Revision as of 14:29, 1 July 2008

People

Speech-to-speech machine translation is one of the most strategically relevant areas for L2F. The state of the art in speech translation is crucially dependent on the state of the art of several core technologies: speech recognition, machine translation and, to a lesser extent, text-to-speech synthesis (namely in what concerns voice morphing, in order to reproduce the source speakers’ characteristics in the target speaker’s voice). The main limitations of current machine translation systems are the lack of semantic interpretation and world knowledge as well as insufficient coverage of the large proportion of idiosyncratic linguistic phenomena in lexicon and syntax. The most promising approaches combine improved statistical methods with the improved knowledge-driven methods in a variety of clever ways.

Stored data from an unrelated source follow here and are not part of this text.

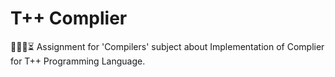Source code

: # T++ Complier
👨🏽‍💻⏳ Assignment for 'Compilers' subject about Implementation of Complier for T++ Programming Language.
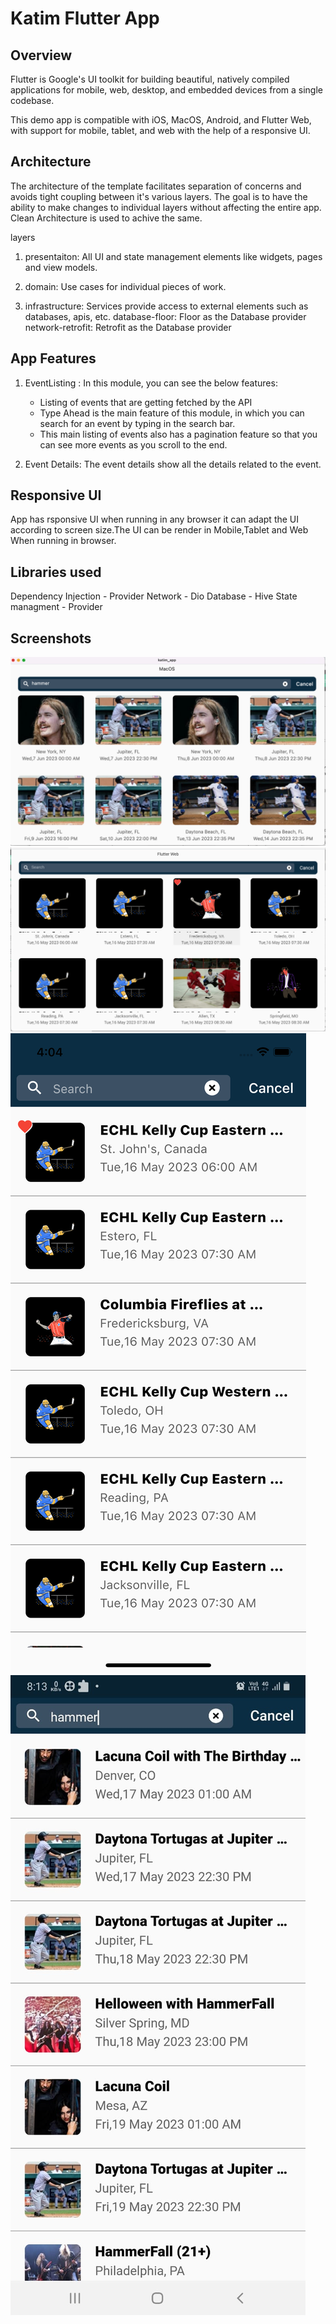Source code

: 
# Katim Flutter App


## Overview
Flutter is Google's UI toolkit for building beautiful, natively compiled applications for mobile, web, desktop, and embedded devices from a single codebase.

This demo app is compatible with iOS, MacOS, Android, and Flutter Web, with support for mobile, tablet, and web with the help of a responsive UI.
## Architecture
The architecture of the template facilitates separation of concerns and avoids tight coupling between it's various layers. The goal is to have the ability to make changes to individual layers without affecting the entire app. Clean Architecture is used to achive the same.

layers
1. presentaiton: All UI and state management elements like widgets, pages and view models.

2. domain: Use cases for individual pieces of work.

3. infrastructure: Services provide access to external elements such as databases, apis, etc.
database-floor: Floor as the Database provider
network-retrofit: Retrofit as the Database provider

## App Features
1. EventListing : In this module, you can see the below features:
    - Listing of events that are getting fetched by the API
    - Type Ahead is the main feature of this module, in which you can search for an event by typing in the search bar.
    - This main listing of events also has a pagination feature so that you can see more events as you scroll to the end.

2. Event Details: The event details show all the details related to the event.

## Responsive UI
App has rsponsive UI when running in any browser it can adapt the UI according to screen size.The UI can be render in Mobile,Tablet and Web When running in browser.

## Libraries used 
Dependency Injection - Provider
Network - Dio
Database - Hive
State managment - Provider

## Screenshots
![Screenshot of MacOS](assets/screenshots/macOS.png)
![Screenshot of Flutter Web](assets/screenshots/web_flutter.png)
![Screenshot of iOS](assets/screenshots/mobile_ios.png)
![Screenshot of Android](assets/screenshots/mobile_android.png)

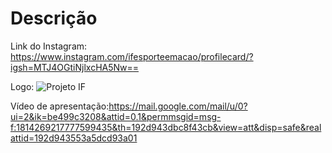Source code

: # Descrição

Link do Instagram: https://www.instagram.com/ifesporteemacao/profilecard/?igsh=MTJ4OGtiNjlxcHA5Nw==

Logo: ![Projeto IF](https://github.com/user-attachments/assets/64b08d27-b0dd-4062-9983-e9f967d5f505)

Vídeo de apresentação:https://mail.google.com/mail/u/0?ui=2&ik=be499c3208&attid=0.1&permmsgid=msg-f:1814269217777599435&th=192d943dbc8f43cb&view=att&disp=safe&realattid=192d943553a5dcd93a01
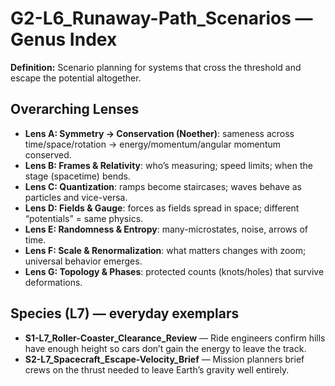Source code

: # G2-L6_Runaway-Path_Scenarios — Genus Index
**Definition:** Scenario planning for systems that cross the threshold and escape the potential altogether.

## Overarching Lenses

- **Lens A: Symmetry -> Conservation (Noether)**: sameness across time/space/rotation → energy/momentum/angular momentum conserved.
- **Lens B: Frames & Relativity**: who’s measuring; speed limits; when the stage (spacetime) bends.
- **Lens C: Quantization**: ramps become staircases; waves behave as particles and vice-versa.
- **Lens D: Fields & Gauge**: forces as fields spread in space; different “potentials” = same physics.
- **Lens E: Randomness & Entropy**: many-microstates, noise, arrows of time.
- **Lens F: Scale & Renormalization**: what matters changes with zoom; universal behavior emerges.
- **Lens G: Topology & Phases**: protected counts (knots/holes) that survive deformations.

## Species (L7) — everyday exemplars
- **S1-L7_Roller-Coaster_Clearance_Review** — Ride engineers confirm hills have enough height so cars don’t gain the energy to leave the track.
- **S2-L7_Spacecraft_Escape-Velocity_Brief** — Mission planners brief crews on the thrust needed to leave Earth’s gravity well entirely.

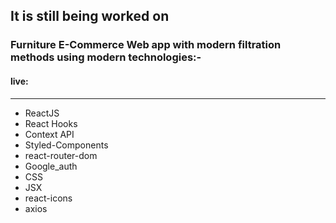 ## It is still being worked on
### Furniture E-Commerce Web app with modern filtration methods using modern technologies:-
#### live: 
---

- ReactJS
- React Hooks
- Context API
- Styled-Components
- react-router-dom
- Google_auth
- CSS
- JSX
- react-icons
- axios
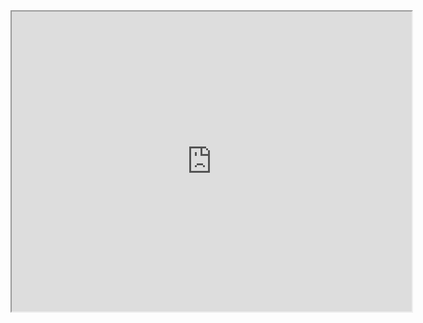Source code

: <iframe src="https://drive.google.com/file/d/1E0UOBdzvxED1CzU250Sj5MgHEKOHcb8x/preview" width="640" height="480"></iframe>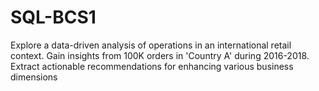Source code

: # SQL-BCS1
Explore a data-driven analysis of operations in an international retail context. Gain insights from 100K orders in 'Country A' during 2016-2018. Extract actionable recommendations for enhancing various business dimensions
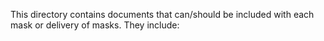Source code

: This directory contains documents that can/should be included with each mask or delivery of masks. They include:
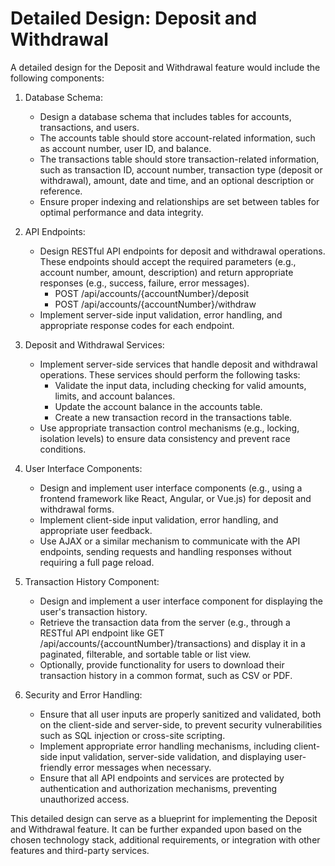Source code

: # Detailed Design: Deposit and Withdrawal

A detailed design for the Deposit and Withdrawal feature would include the following components:


1. Database Schema:
    - Design a database schema that includes tables for accounts, transactions, and users.
    - The accounts table should store account-related information, such as account number, user ID, and balance.
    - The transactions table should store transaction-related information, such as transaction ID, account number, transaction type (deposit or withdrawal), amount, date and time, and an optional description or reference.
    - Ensure proper indexing and relationships are set between tables for optimal performance and data integrity.

2. API Endpoints:
    - Design RESTful API endpoints for deposit and withdrawal operations. These endpoints should accept the required parameters (e.g., account number, amount, description) and return appropriate responses (e.g., success, failure, error messages).
        - POST /api/accounts/{accountNumber}/deposit
        - POST /api/accounts/{accountNumber}/withdraw
    - Implement server-side input validation, error handling, and appropriate response codes for each endpoint.

3. Deposit and Withdrawal Services:
    - Implement server-side services that handle deposit and withdrawal operations. These services should perform the following tasks:
        - Validate the input data, including checking for valid amounts, limits, and account balances.
        - Update the account balance in the accounts table.
        - Create a new transaction record in the transactions table.
    - Use appropriate transaction control mechanisms (e.g., locking, isolation levels) to ensure data consistency and prevent race conditions.

4. User Interface Components:
    - Design and implement user interface components (e.g., using a frontend framework like React, Angular, or Vue.js) for deposit and withdrawal forms.
    - Implement client-side input validation, error handling, and appropriate user feedback.
    - Use AJAX or a similar mechanism to communicate with the API endpoints, sending requests and handling responses without requiring a full page reload.

5. Transaction History Component:
    - Design and implement a user interface component for displaying the user's transaction history.
    - Retrieve the transaction data from the server (e.g., through a RESTful API endpoint like GET /api/accounts/{accountNumber}/transactions) and display it in a paginated, filterable, and sortable table or list view.
    - Optionally, provide functionality for users to download their transaction history in a common format, such as CSV or PDF.

6. Security and Error Handling:
    - Ensure that all user inputs are properly sanitized and validated, both on the client-side and server-side, to prevent security vulnerabilities such as SQL injection or cross-site scripting.
    - Implement appropriate error handling mechanisms, including client-side input validation, server-side validation, and displaying user-friendly error messages when necessary.
    - Ensure that all API endpoints and services are protected by authentication and authorization mechanisms, preventing unauthorized access.

This detailed design can serve as a blueprint for implementing the Deposit and Withdrawal feature. It can be further expanded upon based on the chosen technology stack, additional requirements, or integration with other features and third-party services.
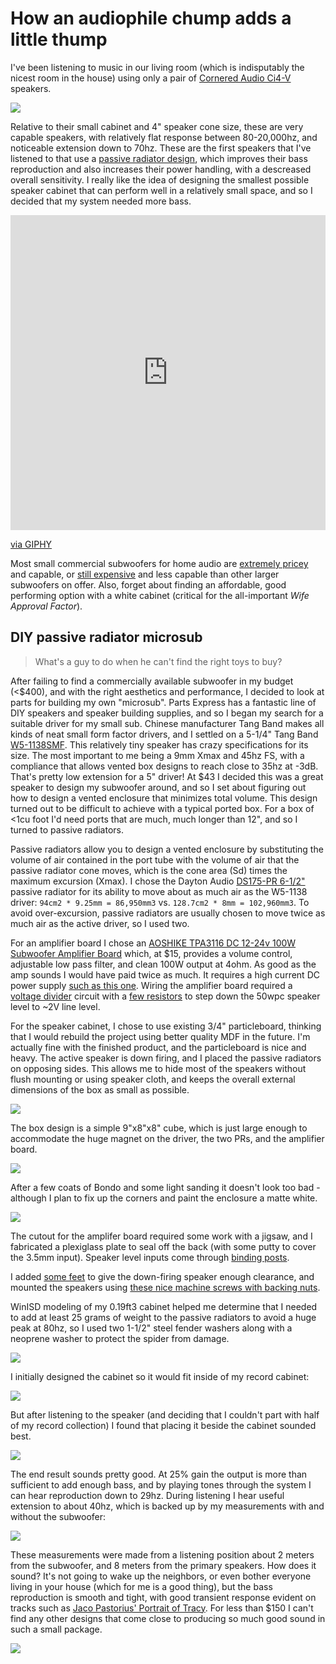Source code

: # How an audiophile chump adds a little thump

I've been listening to music in our living room (which is indisputably the nicest room in the house) using only a pair of 
[Cornered Audio Ci4-V](https://www.cornered.dk/shop/c3-a65yy-nmw4a) speakers. 

![](http://mattshirley.com/uploads/2019/01/IMG_2758.jpg)

Relative to their small cabinet and 4" speaker 
cone size, these are very capable speakers, with relatively flat response between 80-20,000hz, and noticeable extension down 
to 70hz. These are the first speakers that I've listened to that use a 
[passive radiator design](https://en.wikipedia.org/wiki/Passive_radiator_(speaker)), which improves their bass reproduction and 
also increases their power handling, with a descreased overall sensitivity. I really like the idea of designing the smallest 
possible speaker cabinet that can perform well in a relatively small space, and so I decided that my system needed more 
bass.

<div style="width:100%;height:0;padding-bottom:100%;position:relative;"><iframe src="https://giphy.com/embed/1gO2qJJs29aw0" width="100%" height="100%" style="position:absolute" frameBorder="0" class="giphy-embed" allowFullScreen></iframe></div><p><a href="https://giphy.com/gifs/daft-punk-bass-1gO2qJJs29aw0">via GIPHY</a></p>

Most small commercial subwoofers for home audio are [extremely pricey](http://www.sunfire.com/product/atmos-dual-65-1400w-tracking-down-converter-powered-sub-auto-eq-brushed-aluminum-cab-XTATM265) and 
capable, or [still expensive](http://velodyneacoustics.com/subwoofers/microvee-6-5-black-207.html) and less capable than other larger 
subwoofers on offer. Also, forget about finding an affordable, good performing option with a white cabinet (critical for the 
all-important *Wife Approval Factor*).

## DIY passive radiator microsub
> What's a guy to do when he can't find the right toys to buy?

After failing to find a commercially available subwoofer in my budget (<$400), and with the right aesthetics and performance, 
I decided to look at parts for building my own "microsub". Parts Express has a fantastic line of DIY speakers and speaker building 
supplies, and so I began my search for a suitable driver for my small sub. Chinese manufacturer Tang Band makes all kinds of 
neat small form factor drivers, and I settled on a 5-1/4" Tang Band [W5-1138SMF](https://www.parts-express.com/tang-band-w5-1138smf-5-1-4-paper-cone-subwoofer-speaker--264-917). 
This relatively tiny speaker has crazy specifications for its size. The most important to me being a 9mm Xmax and 45hz FS, with a 
compliance that allows vented box designs to reach close to 35hz at -3dB. That's pretty low extension for a 5" driver! At $43 I decided 
this was a great speaker to design my subwoofer around, and so I set about figuring out how to design a vented enclosure that minimizes total 
volume. This design turned out to be difficult to achieve with a typical ported box. For a box of <1cu foot I'd need ports that are much, 
much longer than 12", and so I turned to passive radiators.

Passive radiators allow you to design a vented enclosure by substituting the volume of air contained in the port tube with 
the volume of air that the passive radiator cone moves, which is the cone area (Sd) times the maximum excursion (Xmax). I chose 
the Dayton Audio [DS175-PR 6-1/2"](https://amzn.to/31rcVjI) passive radiator 
for its ability to move about as much air as the W5-1138 driver: `94cm2 * 9.25mm = 86,950mm3` vs. `128.7cm2 * 8mm = 102,960mm3`. 
To avoid over-excursion, passive radiators are usually chosen to move twice as much air as the active driver, so I used two.

For an amplifier board I chose an [AOSHIKE TPA3116 DC 12-24v 100W Subwoofer Amplifier Board](https://amzn.to/2TiZVry) which, at $15, 
provides a volume control, adjustable low pass filter, and clean 100W output at 4ohm. As good as the amp sounds I would have paid 
twice as much. It requires a high current DC power supply [such as this one](https://amzn.to/2RWMIqm). 
Wiring the amplifier board required a [voltage divider](http://www.epanorama.net/circuits/speaker_to_line.html/) circuit with a [few resistors](https://electronics.stackexchange.com/a/100309) to step down the 50wpc speaker level to ~2V line level. 

For the speaker cabinet, I chose to use existing 3/4" particleboard, thinking that I would rebuild the project using better quality 
MDF in the future. I'm actually fine with the finished product, and the particleboard is nice and heavy. The active speaker is down 
firing, and I placed the passive radiators on opposing sides. This allows me to hide most of the speakers without flush mounting or using speaker cloth, 
and keeps the overall external dimensions of the box as small as possible. 

![](http://mattshirley.com/uploads/2019/01/IMG_2272.jpg)

The box design is a simple 9"x8"x8" cube, which is just large enough to accommodate the huge magnet on the driver, the two PRs, 
and the amplifier board.

![](http://mattshirley.com/uploads/2019/01/IMG_2273.jpg)

After a few coats of Bondo and some light sanding it doesn't look too bad - although I plan to fix up the corners and paint 
the enclosure a matte white.

![](http://mattshirley.com/uploads/2019/01/IMG_2755.jpg)

The cutout for the amplifer board required some work with a jigsaw, and I fabricated a plexiglass plate to seal off the back (with some 
putty to cover the 3.5mm input). Speaker level inputs come through [binding posts](https://amzn.to/372ZRlL). 

I added [some feet](https://amzn.to/2v3uZo3) to give the 
down-firing speaker enough clearance, and mounted the speakers using [these nice machine screws with backing nuts](https://amzn.to/2RZxosR).

WinISD modeling of my 0.19ft3 cabinet helped me determine that I needed to add at least 25 grams of weight to the passive radiators 
to avoid a huge peak at 80hz, so I used two 1-1/2" steel fender washers along with a neoprene washer to protect the spider from damage.

![](http://mattshirley.com/uploads/2019/01/IMG_2754.jpg)

I initially designed the cabinet so it would fit inside of my record cabinet:

![](http://mattshirley.com/uploads/2019/01/IMG_2283.jpg)

But after listening to the speaker (and deciding that I couldn't part with half of my record collection) I found that 
placing it beside the cabinet sounded best.

![](http://mattshirley.com/uploads/2019/01/IMG_2756.jpg) 

The end result sounds pretty good. At 25% gain the output is more than sufficient to add enough bass, and by playing tones 
through the system I can hear reproduction down to 29hz. During listening I hear useful extension to about 40hz, which is backed up 
by my measurements with and without the subwoofer:

![](http://mattshirley.com/uploads/2019/01/microsub_spl_nosmooth.png) 

These measurements were made from a listening position about 2 meters from the subwoofer, and 8 meters from the primary speakers. 
How does it sound? It's not going to wake up the neighbors, or even bother everyone living in your house (which for me is a good thing), 
but the bass reproduction is smooth and tight, with good transient response evident on tracks such as [Jaco Pastorius' Portrait of Tracy](https://www.youtube.com/watch?v=nsZ_1mPOuyk). 
For less than $150 I can't find any other designs that come close to producing so much good sound in such a small package. 

![](http://mattshirley.com/uploads/2019/01/IMG_2757.jpg)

L2F has been investing in statistically based speech-to-speech machine translation approaches based on weighted finite state transducers [Picó 2005] [Caseiro 2006], aiming at a tight integration between recognition and translation. WFSTs are especially well suited for combining different type of approaches, whether statistical or knowledge-based. The combination may be advantageous for achieving two different goals (i) include morpho-syntactic linguistic knowledge into the statistical machine translation paradigm and (ii) tackle the data sparseness problem for speech translation.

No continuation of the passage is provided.